= Directions =
Please report how many lines in these records contain the string "from", and give nothing besides the number.

....................

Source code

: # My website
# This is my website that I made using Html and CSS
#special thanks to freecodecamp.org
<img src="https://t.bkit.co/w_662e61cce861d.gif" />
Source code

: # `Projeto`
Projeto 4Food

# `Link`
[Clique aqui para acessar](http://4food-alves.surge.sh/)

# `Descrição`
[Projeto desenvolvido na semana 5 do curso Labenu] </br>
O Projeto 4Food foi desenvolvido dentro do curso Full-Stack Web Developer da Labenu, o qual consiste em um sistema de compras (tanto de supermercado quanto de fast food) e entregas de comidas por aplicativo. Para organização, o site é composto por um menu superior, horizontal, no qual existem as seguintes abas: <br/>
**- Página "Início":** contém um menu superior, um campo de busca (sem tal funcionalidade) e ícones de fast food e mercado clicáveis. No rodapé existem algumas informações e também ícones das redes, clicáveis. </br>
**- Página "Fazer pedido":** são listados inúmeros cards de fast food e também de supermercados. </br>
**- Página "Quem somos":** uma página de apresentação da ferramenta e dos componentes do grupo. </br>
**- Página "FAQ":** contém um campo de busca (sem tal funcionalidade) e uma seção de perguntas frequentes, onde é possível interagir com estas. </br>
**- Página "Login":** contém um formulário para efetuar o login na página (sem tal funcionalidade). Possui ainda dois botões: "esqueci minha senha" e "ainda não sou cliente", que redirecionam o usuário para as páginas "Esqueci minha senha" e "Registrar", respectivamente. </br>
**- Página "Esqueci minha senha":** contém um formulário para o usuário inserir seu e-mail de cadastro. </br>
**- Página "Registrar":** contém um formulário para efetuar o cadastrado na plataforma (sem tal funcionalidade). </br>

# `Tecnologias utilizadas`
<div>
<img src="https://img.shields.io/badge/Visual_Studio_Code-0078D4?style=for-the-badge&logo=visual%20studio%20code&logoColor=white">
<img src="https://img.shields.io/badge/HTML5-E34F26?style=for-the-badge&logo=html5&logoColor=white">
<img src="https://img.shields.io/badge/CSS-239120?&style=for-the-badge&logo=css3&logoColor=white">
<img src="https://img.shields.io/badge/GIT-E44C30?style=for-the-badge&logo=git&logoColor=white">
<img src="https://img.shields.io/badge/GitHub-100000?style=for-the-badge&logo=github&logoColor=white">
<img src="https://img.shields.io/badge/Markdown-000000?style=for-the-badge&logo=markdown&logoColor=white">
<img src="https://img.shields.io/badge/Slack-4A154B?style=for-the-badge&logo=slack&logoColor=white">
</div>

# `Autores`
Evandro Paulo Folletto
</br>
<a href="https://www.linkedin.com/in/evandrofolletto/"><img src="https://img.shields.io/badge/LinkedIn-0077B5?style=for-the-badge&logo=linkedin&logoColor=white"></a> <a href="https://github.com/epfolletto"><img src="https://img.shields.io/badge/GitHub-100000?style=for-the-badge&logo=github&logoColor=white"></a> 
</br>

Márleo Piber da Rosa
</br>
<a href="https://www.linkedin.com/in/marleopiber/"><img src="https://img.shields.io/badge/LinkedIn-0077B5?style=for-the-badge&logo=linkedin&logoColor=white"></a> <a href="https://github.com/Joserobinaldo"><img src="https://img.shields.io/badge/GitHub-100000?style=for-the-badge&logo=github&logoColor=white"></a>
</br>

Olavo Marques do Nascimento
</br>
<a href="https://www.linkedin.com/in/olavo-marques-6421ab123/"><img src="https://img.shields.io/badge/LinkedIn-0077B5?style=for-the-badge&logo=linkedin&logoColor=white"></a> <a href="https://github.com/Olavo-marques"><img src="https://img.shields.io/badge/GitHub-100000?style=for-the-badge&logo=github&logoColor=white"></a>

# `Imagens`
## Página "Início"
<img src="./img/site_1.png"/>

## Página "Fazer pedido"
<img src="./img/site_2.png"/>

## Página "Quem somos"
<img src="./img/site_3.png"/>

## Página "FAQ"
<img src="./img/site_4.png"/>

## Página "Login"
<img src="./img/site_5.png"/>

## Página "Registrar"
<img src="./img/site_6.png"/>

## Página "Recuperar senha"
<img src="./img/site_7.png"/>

....................

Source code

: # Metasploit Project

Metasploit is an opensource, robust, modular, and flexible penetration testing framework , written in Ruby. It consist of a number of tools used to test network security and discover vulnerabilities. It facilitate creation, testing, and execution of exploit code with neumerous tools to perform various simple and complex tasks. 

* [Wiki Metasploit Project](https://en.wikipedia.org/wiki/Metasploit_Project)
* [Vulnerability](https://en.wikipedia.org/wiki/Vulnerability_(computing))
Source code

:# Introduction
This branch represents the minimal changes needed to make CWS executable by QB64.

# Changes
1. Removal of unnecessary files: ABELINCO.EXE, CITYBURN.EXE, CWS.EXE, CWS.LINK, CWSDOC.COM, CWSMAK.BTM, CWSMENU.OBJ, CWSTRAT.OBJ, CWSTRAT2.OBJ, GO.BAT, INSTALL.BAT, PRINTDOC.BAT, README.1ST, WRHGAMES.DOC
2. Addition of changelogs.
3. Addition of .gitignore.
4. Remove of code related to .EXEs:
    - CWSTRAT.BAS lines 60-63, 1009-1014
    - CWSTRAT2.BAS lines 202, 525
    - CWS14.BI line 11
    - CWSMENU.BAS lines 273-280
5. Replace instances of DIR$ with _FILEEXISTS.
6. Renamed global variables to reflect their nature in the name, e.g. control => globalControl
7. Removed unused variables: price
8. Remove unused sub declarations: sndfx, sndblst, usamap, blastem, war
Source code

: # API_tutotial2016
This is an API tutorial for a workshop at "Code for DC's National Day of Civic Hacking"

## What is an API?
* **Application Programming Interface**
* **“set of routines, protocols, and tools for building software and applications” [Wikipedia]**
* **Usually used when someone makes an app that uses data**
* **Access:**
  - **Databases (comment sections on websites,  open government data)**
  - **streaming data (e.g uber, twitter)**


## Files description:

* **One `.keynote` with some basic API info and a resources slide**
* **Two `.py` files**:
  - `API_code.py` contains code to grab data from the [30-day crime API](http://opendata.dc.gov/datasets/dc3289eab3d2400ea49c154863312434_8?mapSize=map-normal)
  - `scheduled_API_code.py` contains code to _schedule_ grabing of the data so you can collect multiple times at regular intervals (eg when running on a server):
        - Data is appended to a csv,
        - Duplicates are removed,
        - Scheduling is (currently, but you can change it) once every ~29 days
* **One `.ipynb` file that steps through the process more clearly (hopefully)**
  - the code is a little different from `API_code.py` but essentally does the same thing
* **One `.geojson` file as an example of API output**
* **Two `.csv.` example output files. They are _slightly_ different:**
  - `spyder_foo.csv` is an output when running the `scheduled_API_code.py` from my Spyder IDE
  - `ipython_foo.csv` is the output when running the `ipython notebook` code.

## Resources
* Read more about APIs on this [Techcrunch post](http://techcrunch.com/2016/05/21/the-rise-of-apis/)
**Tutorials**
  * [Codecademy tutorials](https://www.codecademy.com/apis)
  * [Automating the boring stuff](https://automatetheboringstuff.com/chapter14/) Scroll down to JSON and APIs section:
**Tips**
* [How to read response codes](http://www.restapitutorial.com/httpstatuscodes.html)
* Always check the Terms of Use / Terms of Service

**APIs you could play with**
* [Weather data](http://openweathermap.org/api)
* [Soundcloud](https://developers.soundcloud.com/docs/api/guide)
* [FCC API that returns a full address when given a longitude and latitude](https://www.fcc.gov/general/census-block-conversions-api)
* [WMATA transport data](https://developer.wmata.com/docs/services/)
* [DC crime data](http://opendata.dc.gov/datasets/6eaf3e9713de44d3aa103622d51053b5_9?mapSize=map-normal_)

....................

= Output for this exercise =
3